Built-in I/O Transforms

Snowflake I/O

Pipeline options and general information about using and running Snowflake IO.

Before you start

To use SnowflakeIO, add the Maven artifact dependency to your pom.xml file.

<dependency>
    <groupId>org.apache.beam</groupId>
    <artifactId>beam-sdks-java-io-snowflake</artifactId>
    <version>2.40.0</version>
</dependency>

Additional resources:

Authentication

Reading and batch writing supports the following authentication methods:

Streaming writing supports only key pair authentication. For details, see: BEAM-3304.

Passing credentials is done via Pipeline options used to instantiate SnowflakeIO.DataSourceConfiguration class. Each authentication method has different ways to configure this class.

Username and password

To use username/password authentication in SnowflakeIO, invoke your pipeline with the following Pipeline options:

--username=<USERNAME> --password=<PASSWORD>

Passing credentials is done via Pipeline options used to instantiate SnowflakeIO.DataSourceConfiguration class.

SnowflakeIO.DataSourceConfiguration datasource = SnowflakeIO.DataSourceConfiguration.create()
        .withUsernamePasswordAuth(
                options.getUsername(),
                options.getPassword())
        .withServerName(options.getServerName())
        .withDatabase(options.getDatabase())
        .withRole(options.getRole())
        .withWarehouse(options.getWarehouse())
        .withSchema(options.getSchema());

Key pair

To use this authentication method, you must first generate a key pair and associate the public key with the Snowflake user that will connect using the IO transform.

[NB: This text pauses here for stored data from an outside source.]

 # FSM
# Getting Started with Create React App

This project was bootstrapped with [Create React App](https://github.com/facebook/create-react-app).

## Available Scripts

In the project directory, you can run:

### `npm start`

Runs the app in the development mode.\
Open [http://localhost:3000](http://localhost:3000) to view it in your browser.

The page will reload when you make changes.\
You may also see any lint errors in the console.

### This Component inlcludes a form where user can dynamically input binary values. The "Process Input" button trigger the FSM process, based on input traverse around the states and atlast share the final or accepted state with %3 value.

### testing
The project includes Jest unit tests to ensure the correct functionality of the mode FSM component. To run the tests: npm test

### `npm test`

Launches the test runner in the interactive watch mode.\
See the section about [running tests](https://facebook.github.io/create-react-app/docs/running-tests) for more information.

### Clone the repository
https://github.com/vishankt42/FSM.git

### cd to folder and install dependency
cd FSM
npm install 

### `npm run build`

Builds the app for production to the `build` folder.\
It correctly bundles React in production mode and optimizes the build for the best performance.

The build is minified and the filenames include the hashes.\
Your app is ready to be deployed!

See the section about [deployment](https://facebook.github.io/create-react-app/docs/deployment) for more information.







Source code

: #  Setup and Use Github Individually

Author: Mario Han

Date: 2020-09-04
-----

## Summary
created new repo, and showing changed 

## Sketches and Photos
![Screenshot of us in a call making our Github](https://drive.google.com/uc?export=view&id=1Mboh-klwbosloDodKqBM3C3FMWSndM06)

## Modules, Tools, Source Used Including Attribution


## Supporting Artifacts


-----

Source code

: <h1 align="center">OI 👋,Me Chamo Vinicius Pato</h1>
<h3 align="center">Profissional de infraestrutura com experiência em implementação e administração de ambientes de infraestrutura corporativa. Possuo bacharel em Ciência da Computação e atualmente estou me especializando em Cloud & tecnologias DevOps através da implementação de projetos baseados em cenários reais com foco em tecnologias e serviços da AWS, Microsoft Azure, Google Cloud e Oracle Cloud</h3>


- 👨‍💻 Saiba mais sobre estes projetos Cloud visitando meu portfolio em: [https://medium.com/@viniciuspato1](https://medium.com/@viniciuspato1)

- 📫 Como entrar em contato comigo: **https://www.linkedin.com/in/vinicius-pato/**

For instructions, see the Key Pair Authentication & Key Pair Rotation in Snowflake documentation.

To use key pair authentication with SnowflakeIO, invoke your pipeline with one of the following set of Pipeline options:

OAuth token

SnowflakeIO also supports OAuth token.

IMPORTANT: SnowflakeIO requires a valid OAuth access token. It will neither be able to refresh the token nor obtain it using a web-based flow. For information on configuring an OAuth integration and obtaining the token, see the Snowflake documentation.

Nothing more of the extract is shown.